I laugh, but I’m also glad I don’t have to set type for this blog, because I’d probably be almost as obsessive about the commas.

Comments

  1. Sometimes typos are quite Freudian. The final story in the Oxford Book of Literary Anecdotes is about a geology book that said, when it left the author, “The entire plain is littered with erratic blocks” (that is, stones which were dragged there by glaciers or other forces), but appeared in print as “The entire plain is littered with erotic blacks.”

  2. John Emerson says:

    Just now my sister said “There’s a lot of black ice on the road between here and St. Cloud” and my sister said “Black guys?”
    (For our tropical Hattians: black ice is ice which freezes without bubbles. It is transparent and effectively invisible, and slicker than other ice, and on roads causes lots of auto accidents).

  3. John Emerson says:

    Just now my sister said “There’s a lot of black ice on the road between here and St. Cloud” and my sister said “Black guys?”
    (For our tropical Hattians: black ice is ice which freezes without bubbles. It is transparent and effectively invisible, and slicker than other ice, and on roads causes lots of auto accidents).

  4. I’d hope you’d at least have a better sense of comma positioning, LH. Did he also think periods should go halfway between the adjacent letters? I guess this explains those weirdos who don’t type spaces after their commas.

  5. Oh, I didn’t mean I’d put them the same place he did — just that I’d be obsessive about commas. Viennese commas a century ago were a thing unto themselves.

  6. A. J. Crow says:

    I’m shocked, if he really did put them exactly half way. I actually don’t believe it. That lot knew a few things about graphic design. Karl Kraus was a friend of Adolf Loos and Wittgenstein; those two great designers who would have put him right if he had been blind enough to do it (which I very much doubt).
    I put two spaces after a period, even though it’s not usual any longer to do so, certainly not on the internet; but it’s easier to read, in my opinion (untested, except by me), if everything isn’t jammed together.

  7. Just now my sister said … and my sister said
    A roomful of Emersons. Hmm. Is it your whole family who want to confuse us, or is it just you?
    Oh well, merry Chrissmass.

  8. At least it wasn’t King Lekvar. That could have been sticky.

  9. You can read Ich glaube an den Druckfehlerteufel at corpus1.aac.ac.at/fackel. I don’t see how to deep-link, so select Volume 14, then Issue 347-348, then Page 7. At the same time, it’ll confirm the conventional positioning of commas.

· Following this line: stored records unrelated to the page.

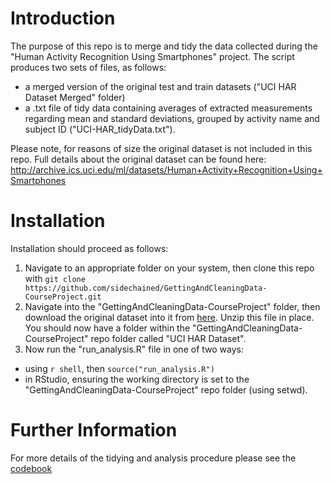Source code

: # Introduction

The purpose of this repo is to merge and tidy the data collected during the "Human Activity Recognition Using Smartphones" project. The script produces two sets of files, as follows:

- a merged version of the original test and train datasets ("UCI HAR Dataset Merged" folder)
- a .txt file of tidy data containing averages of extracted measurements regarding mean and standard deviations, grouped by activity name and subject ID ("UCI-HAR_tidyData.txt").

Please note, for reasons of size the original dataset is not included in this repo. Full details about the original dataset can be found here: http://archive.ics.uci.edu/ml/datasets/Human+Activity+Recognition+Using+Smartphones

# Installation

Installation should proceed as follows:

1. Navigate to an appropriate folder on your system, then clone this repo with `git clone https://github.com/sidechained/GettingAndCleaningData-CourseProject.git`
2. Navigate into the "GettingAndCleaningData-CourseProject" folder, then download the original dataset into it from [here](https://d396qusza40orc.cloudfront.net/getdata%2Fprojectfiles%2FUCI%20HAR%20Dataset.zip). Unzip this file in place. You should now have a folder within the "GettingAndCleaningData-CourseProject" repo folder called "UCI HAR Dataset".
3. Now run the "run_analysis.R" file in one of two ways:
- using `r shell`, then `source("run_analysis.R")`
- in RStudio, ensuring the working directory is set to the "GettingAndCleaningData-CourseProject" repo folder (using setwd).

# Further Information

For more details of the tidying and analysis procedure please see the [codebook](CodeBook.md)
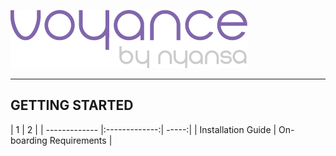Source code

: ![](voyance-logo.png)

<hr>

## GETTING STARTED
| 1 | 2 |
| ------------- |:-------------:| -----:|
| Installation Guide | On-boarding Requirements |
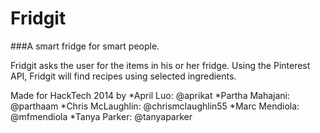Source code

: Fridgit
=======

###A smart fridge for smart people.

Fridgit asks the user for the items in his or her fridge. Using the Pinterest API, Fridgit will find recipes using selected ingredients.

Made for HackTech 2014 by
*April Luo: @aprikat
*Partha Mahajani: @parthaam
*Chris McLaughlin: @chrismclaughlin55
*Marc Mendiola: @mfmendiola
*Tanya Parker: @tanyaparker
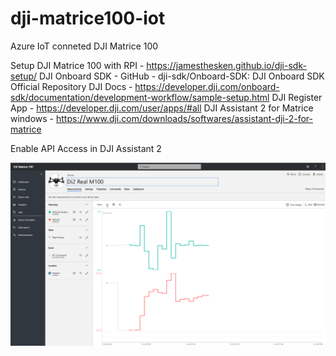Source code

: # dji-matrice100-iot
Azure IoT conneted DJI Matrice 100

Setup DJI Matrice 100 with RPI - https://jamesthesken.github.io/dji-sdk-setup/
DJI Onboard SDK  - GitHub - dji-sdk/Onboard-SDK: DJI Onboard SDK Official Repository
DJI Docs - https://developer.dji.com/onboard-sdk/documentation/development-workflow/sample-setup.html
DJI Register App - https://developer.dji.com/user/apps/#all
DJI Assistant 2 for Matrice windows - https://www.dji.com/downloads/softwares/assistant-dji-2-for-matrice

Enable API Access in DJI Assistant 2


![alt text](https://raw.githubusercontent.com/msatmsft/dji-matrice100-iot/master/m1002.PNG)
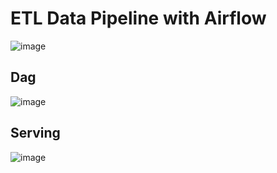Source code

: # ETL Data Pipeline with Airflow

![image](https://github.com/user-attachments/assets/e4106fea-d430-49a6-8de4-03c4ce3f3ecd)

## Dag
![image](https://github.com/user-attachments/assets/e5775b5f-089a-4418-84ac-485e89aa7bb6)

## Serving
![image](https://github.com/user-attachments/assets/d406495d-2958-4ea3-ae42-1f95ef9c3173)

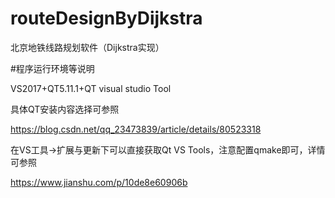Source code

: # routeDesignByDijkstra

北京地铁线路规划软件（Dijkstra实现）

#程序运行环境等说明

VS2017+QT5.11.1+QT visual studio Tool

具体QT安装内容选择可参照

https://blog.csdn.net/qq_23473839/article/details/80523318

在VS工具->扩展与更新下可以直接获取Qt VS Tools，注意配置qmake即可，详情可参照

https://www.jianshu.com/p/10de8e60906b
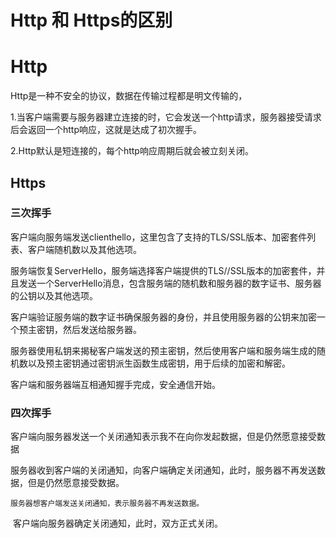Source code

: # Http 和 Https的区别

# Http

Http是一种不安全的协议，数据在传输过程都是明文传输的，

1.当客户端需要与服务器建立连接的时，它会发送一个http请求，服务器接受请求后会返回一个http响应，这就是达成了初次握手。

2.Http默认是短连接的，每个http响应周期后就会被立刻关闭。

## Https

### 三次挥手

​	客户端向服务端发送clienthello，这里包含了支持的TLS/SSL版本、加密套件列表、客户端随机数以及其他选项。

   服务端恢复ServerHello，服务端选择客户端提供的TLS//SSL版本的加密套件，并且发送一个ServerHello消息，包含服务端的随机数和服务器的数字证书、服务器的公钥以及其他选项。



​	客户端验证服务端的数字证书确保服务器的身份，并且使用服务器的公钥来加密一个预主密钥，然后发送给服务器。

   服务器使用私钥来揭秘客户端发送的预主密钥，然后使用客户端和服务端生成的随机数以及预主密钥通过密钥派生函数生成密钥，用于后续的加密和解密。

  

   客户端和服务器端互相通知握手完成，安全通信开始。

### 四次挥手

​	客户端向服务器发送一个关闭通知表示我不在向你发起数据，但是仍然愿意接受数据

​	服务器收到客户端的关闭通知，向客户端确定关闭通知，此时，服务器不再发送数据，但是仍然愿意接受数据。

 	服务器想客户端发送关闭通知，表示服务器不再发送数据。

​	客户端向服务器确定关闭通知，此时，双方正式关闭。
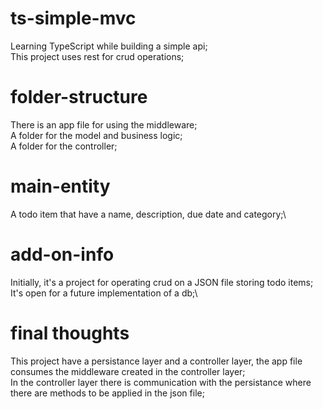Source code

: # ts-simple-mvc
Learning TypeScript while building a simple api;\
This project uses rest for crud operations;

# folder-structure
There is an app file for using the middleware;\
A folder for the model and business logic;\
A folder for the controller;

# main-entity
A todo item that have a name, description, due date and category;\

# add-on-info
Initially, it's a project for operating crud on a JSON file storing todo items;\
It's open for a future implementation of a db;\

# final thoughts
This project have a persistance layer and a controller layer, the app file consumes the middleware created in the controller layer;\
In the controller layer there is communication with the persistance where there are methods to be applied in the json file;
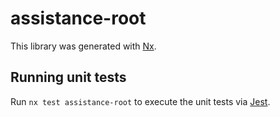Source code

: # assistance-root

This library was generated with [Nx](https://nx.dev).

## Running unit tests

Run `nx test assistance-root` to execute the unit tests via [Jest](https://jestjs.io).
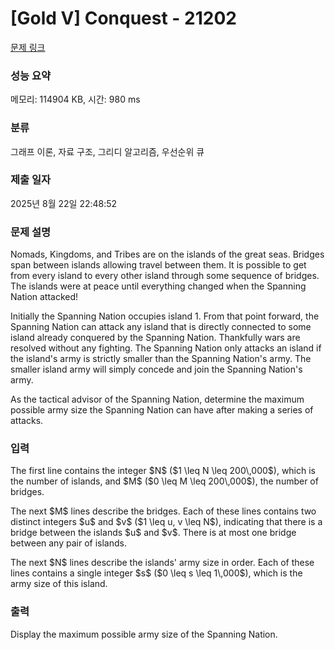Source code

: # [Gold V] Conquest - 21202 

[문제 링크](https://www.acmicpc.net/problem/21202) 

### 성능 요약

메모리: 114904 KB, 시간: 980 ms

### 분류

그래프 이론, 자료 구조, 그리디 알고리즘, 우선순위 큐

### 제출 일자

2025년 8월 22일 22:48:52

### 문제 설명

<p>Nomads, Kingdoms, and Tribes are on the islands of the great seas. Bridges span between islands allowing travel between them. It is possible to get from every island to every other island through some sequence of bridges. The islands were at peace until everything changed when the Spanning Nation attacked!</p>

<p>Initially the Spanning Nation occupies island 1.  From that point forward, the Spanning Nation can attack any island that is directly connected to some island already conquered by the Spanning Nation.  Thankfully wars are resolved without any fighting. The Spanning Nation only attacks an island if the island's army is strictly smaller than the Spanning Nation's army.  The smaller island army will simply concede and join the Spanning Nation's army.</p>

<p>As the tactical advisor of the Spanning Nation, determine the maximum possible army size the Spanning Nation can have after making a series of attacks.</p>

### 입력 

 <p>The first line contains the integer $N$ ($1 \leq N \leq 200\,000$), which is the number of islands, and $M$ ($0 \leq M \leq 200\,000$), the number of bridges.</p>

<p>The next $M$ lines describe the bridges. Each of these lines contains two distinct integers $u$ and $v$ ($1 \leq u, v \leq N$), indicating that there is a bridge between the islands $u$ and $v$.  There is at most one bridge between any pair of islands.</p>

<p>The next $N$ lines describe the islands' army size in order. Each of these lines contains a single integer $s$ ($0 \leq s \leq 1\,000$), which is the army size of this island.</p>

### 출력 

 <p>Display the maximum possible army size of the Spanning Nation.</p>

  10. David Marjanović says:

    You can read

    Yeah, hah, if you register.

    Sometimes typos are quite Freudian. The final story in the Oxford Book of Literary Anecdotes is about a geology book that said, when it left the author, “The entire plain is littered with erratic blocks” (that is, stones which were dragged there by glaciers or other forces), but appeared in print as “The entire plain is littered with erotic blacks.”

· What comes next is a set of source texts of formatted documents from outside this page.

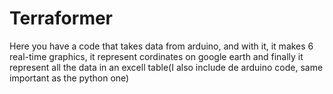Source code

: # Terraformer
Here you have a code that takes data from arduino, and with it, it makes 6 real-time graphics, it represent cordinates on google earth and finally it represent all the data in an excell table(I also include de arduino code, same important as the python one)
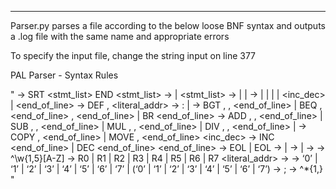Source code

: ************
Parser.py parses a file according to the below loose BNF syntax
and outputs a .log file with the same name and appropriate errors

To specify the input file, change the string input on line 377

PAL Parser - Syntax Rules

"
<program> -> SRT <stmt_list> END
<stmt_list> -> <stmts> | <stmts> <stmt_list>
<stmts> -> <label> <stmt> | <stmt> <stmts> | <stmt>
<stmt> -> <definitions> |
          <branches> |
          <arithmetic> |
          <changes> |
          <inc_dec> |
          <end_of_line>
<definitions> -> DEF <variable>, <literal_addr>
<label> -> <addr>: | <addr>
<branches> -> BGT <source>, <source>, <label> <end_of_line> |
              BEQ <source>, <end_of_line> <source>, <label>
              <end_of_line> |  BR <label> <end_of_line>
<arithmetic> -> ADD <source>, <source>, <dest> <end_of_line> |
                SUB <source>, <source>, <dest> <end_of_line> |
                MUL <source>, <source>, <dest> <end_of_line> |
                DIV <source>, <source>, <dest> <end_of_line> |
<changes> -> COPY <source>, <dest> <end_of_line> |
             MOVE <value>, <source> <end_of_line>
<inc_dec> -> INC <source> <end_of_line> |
             DEC <source> <end_of_line>
<end_of_line> -> <comments> EOL |
                 EOL
<source> -> <register> |
            <addr>
<dest> -> <source> | <variable>
<variable> -> <addr>
<addr> -> ^\w{1,5}[A-Z]
<register> -> R0 | R1 | R2 | R3 | R4 | R5 | R6 | R7
<literal_addr> -> <value>
<value> -> ‘0’ | ‘1’ | ‘2’ | ‘3’ | ‘4’ | ‘5’ | ‘6’ | ‘7’ |
           <value> (‘0’ | ‘1’ | ‘2’ | ‘3’ | ‘4’ | ‘5’ | ‘6’ | ‘7’)
<comments> -> ;<comment>
<comment> -> ^\*{1,}
"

    Though, of course, this didn’t change the pronunciation (for lots of Americans); the h in Lehár is not silent.

  11. Huh? I don’t know of any American dialect where “blocks” and “blacks” are pronounced the same.

  12. A.J.P. Crown says:

    Nor erratic and erotic.

  13. That too.

  14. Now if you’d said Seth Efriceh, David, (or Nerthern Erland), or Morningside, where, famously , sex is what coal comes in …

  15. David Marjanović says:

    Oops. Looks like I did some dialect mixture in my head. *shame*

  16. David Marjanović says:

    …coupled with the fact that very few Americans seem to be able to remember whether a word is written with o or a when they represent an unstressed vowel. (I’ve even seen dinasaurs out there.)